Task description: Among the entries below, how many lines include "Framework"? Give the number alone.
╭─ Data for processing
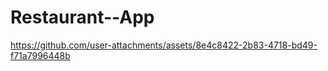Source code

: # Restaurant--App


https://github.com/user-attachments/assets/8e4c8422-2b83-4718-bd49-f71a7996448b

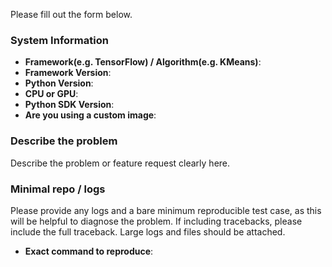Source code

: Please fill out the form below.

### System Information
- **Framework(e.g. TensorFlow) / Algorithm(e.g. KMeans)**:
- **Framework Version**:
- **Python Version**:
- **CPU or GPU**:
- **Python SDK Version**:
- **Are you using a custom image**:

### Describe the problem
Describe the problem or feature request clearly here.

### Minimal repo / logs
Please provide any logs and a bare minimum reproducible test case, as this will be helpful to diagnose the problem. If including tracebacks, please include the full traceback. Large logs and files should be attached.

- **Exact command to reproduce**:
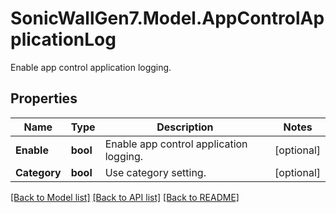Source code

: # SonicWallGen7.Model.AppControlApplicationLog
Enable app control application logging.

## Properties

Name | Type | Description | Notes
------------ | ------------- | ------------- | -------------
**Enable** | **bool** | Enable app control application logging. | [optional] 
**Category** | **bool** | Use category setting. | [optional] 

[[Back to Model list]](../README.md#documentation-for-models) [[Back to API list]](../README.md#documentation-for-api-endpoints) [[Back to README]](../README.md)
╰─
Task solution: 2